▸ **What to work on**
Your answer must be an exact copy of the lines below, from the first through the one with "Pod-to-pod traffic uses", with no pictures.

▸ **Material provided**
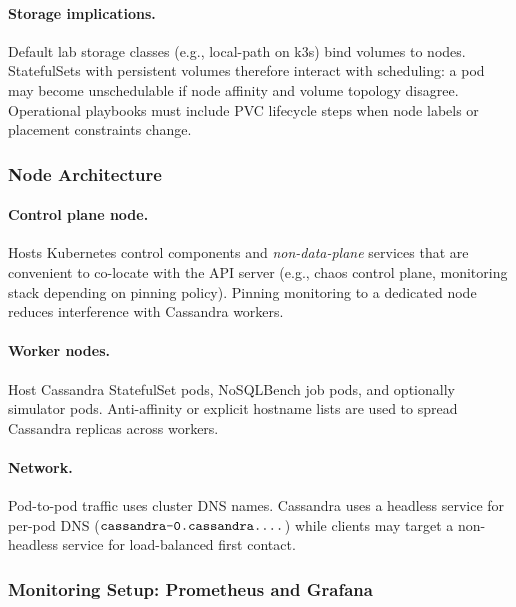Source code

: \documentclass[11pt,a4paper]{article}
\begin{document}
\paragraph{Storage implications.}
Default lab storage classes (e.g., local-path on k3s) bind volumes to nodes. StatefulSets with persistent volumes therefore interact with scheduling: a pod may become unschedulable if node affinity and volume topology disagree. Operational playbooks must include PVC lifecycle steps when node labels or placement constraints change.

\subsubsection{Node Architecture}
\label{subsubsec:node-arch}

\paragraph{Control plane node.}
Hosts Kubernetes control components and \emph{non-data-plane} services that are convenient to co-locate with the API server (e.g., chaos control plane, monitoring stack depending on pinning policy). Pinning monitoring to a dedicated node reduces interference with Cassandra workers.

\paragraph{Worker nodes.}
Host Cassandra StatefulSet pods, NoSQLBench job pods, and optionally simulator pods. Anti-affinity or explicit hostname lists are used to spread Cassandra replicas across workers.

\paragraph{Network.}
Pod-to-pod traffic uses cluster DNS names. Cassandra uses a headless service for per-pod DNS ($\texttt{cassandra-0.cassandra.\dots}$) while clients may target a non-headless service for load-balanced first contact.

\subsubsection{Monitoring Setup: Prometheus and Grafana}
\label{subsubsec:monitoring}
\end{document}
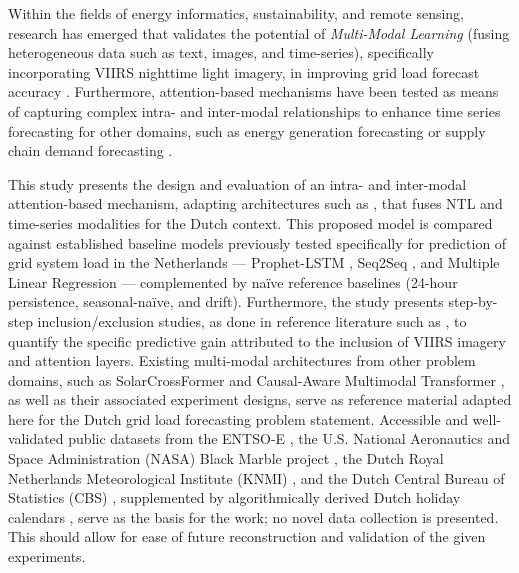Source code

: Within the fields of energy informatics, sustainability, and remote sensing, research has emerged that validates the potential of \textit{Multi-Modal Learning} (fusing heterogeneous data such as text, images, and time-series), specifically incorporating VIIRS nighttime light imagery, in improving grid load forecast accuracy \cite{chen_monthly_2025,r_forecasting_2025,borunda_machine_2025}. Furthermore, attention-based mechanisms have been tested as means of capturing complex intra- and inter-modal relationships to enhance time series forecasting for other domains, such as energy generation forecasting \cite{schubnel_solarcrossformer_2025} or supply chain demand forecasting \cite{wang_causal-aware_2025}.

This study presents the design and evaluation of an intra- and inter-modal attention-based mechanism, adapting architectures such as \cite{schubnel_solarcrossformer_2025,wang_causal-aware_2025}, that fuses NTL and time-series modalities for the Dutch context. This proposed model is compared against established baseline models previously tested specifically for prediction of grid system load in the Netherlands --- Prophet-LSTM \cite{van_de_sande_enhancing_2024}, Seq2Seq \cite{ashtar_hybrid_2025}, and Multiple Linear Regression --- complemented by na\"ive reference baselines (24-hour persistence, seasonal-na\"ive, and drift). Furthermore, the study presents step-by-step inclusion/exclusion studies, as done in reference literature such as \cite{wang_causal-aware_2025}, to quantify the specific predictive gain attributed to the inclusion of VIIRS imagery and attention layers. Existing multi-modal architectures from other problem domains, such as SolarCrossFormer \cite{schubnel_solarcrossformer_2025} and Causal-Aware Multimodal Transformer \cite{wang_causal-aware_2025}, as well as their associated experiment designs, serve as reference material adapted here for the Dutch grid load forecasting problem statement. Accessible and well-validated public datasets from the ENTSO-E \cite{entsoe_power_stats}, the U.S. National Aeronautics and Space Administration (NASA) Black Marble project \cite{nasa_viirs_vnp46a2}, the Dutch Royal Netherlands Meteorological Institute (KNMI) \cite{knmi_hourly_obs}, and the Dutch Central Bureau of Statistics (CBS) \cite{cbs_statline}, supplemented by algorithmically derived Dutch holiday calendars \cite{holidays_python,openholidays_api}, serve as the basis for the work; no novel data collection is presented. This should allow for ease of future reconstruction and validation of the given experiments.

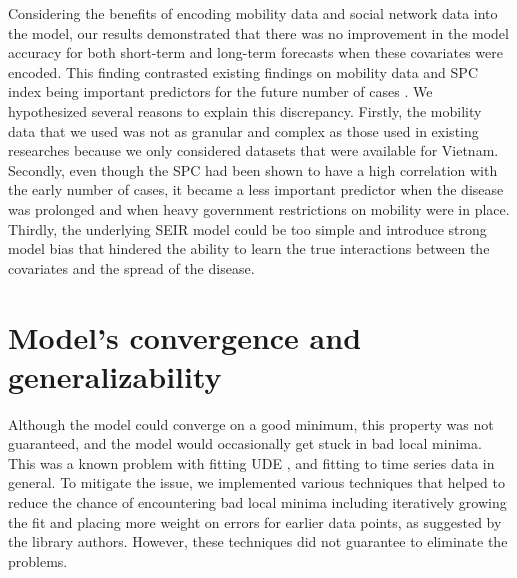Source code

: Considering the benefits of encoding mobility data and social network data into the model, our results demonstrated that there was no improvement in the model accuracy for both short-term and long-term forecasts when these covariates were encoded.
This finding contrasted existing findings on mobility data and \gls{SPC} index being important predictors for the future number of cases \cite{changMobilityNetworkModels2021,kuchlerGeographicSpreadCOVID192020,arikInterpretableSequenceLearning,liSubstantialUndocumentedInfection2020}.
We hypothesized several reasons to explain this discrepancy.
Firstly, the mobility data that we used was not as granular and complex as those used in existing researches because we only considered datasets that were available for Vietnam.
Secondly, even though the \gls{SPC} had been shown to have a high correlation with the early number of cases, it became a less important predictor when the disease was prolonged and when heavy government restrictions on mobility were in place.
Thirdly, the underlying \gls{SEIR} model could be too simple and introduce strong model bias that hindered the ability to learn the true interactions between the covariates and the spread of the disease.

\section{Model's convergence and generalizability}

Although the model could converge on a good minimum, this property was not guaranteed, and the model would occasionally get stuck in bad local minima.
This was a known problem with fitting \gls{UDE} \cite{rackauckasUniversalDifferentialEquations2020}, and fitting to time series data in general.
To mitigate the issue, we implemented various techniques that helped to reduce the chance of encountering bad local minima including iteratively growing the fit and placing more weight on errors for earlier data points, as suggested by the library authors.
However, these techniques did not guarantee to eliminate the problems.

▸ **Problem solution**
Source code

: \documentclass[11pt,a4paper]{article}
\begin{document}
\paragraph{Storage implications.}
Default lab storage classes (e.g., local-path on k3s) bind volumes to nodes. StatefulSets with persistent volumes therefore interact with scheduling: a pod may become unschedulable if node affinity and volume topology disagree. Operational playbooks must include PVC lifecycle steps when node labels or placement constraints change.

\subsubsection{Node Architecture}
\label{subsubsec:node-arch}

\paragraph{Control plane node.}
Hosts Kubernetes control components and \emph{non-data-plane} services that are convenient to co-locate with the API server (e.g., chaos control plane, monitoring stack depending on pinning policy). Pinning monitoring to a dedicated node reduces interference with Cassandra workers.

\paragraph{Worker nodes.}
Host Cassandra StatefulSet pods, NoSQLBench job pods, and optionally simulator pods. Anti-affinity or explicit hostname lists are used to spread Cassandra replicas across workers.

\paragraph{Network.}
Pod-to-pod traffic uses cluster DNS names. Cassandra uses a headless service for per-pod DNS ($\texttt{cassandra-0.cassandra.\dots}$) while clients may target a non-headless service for load-balanced first contact.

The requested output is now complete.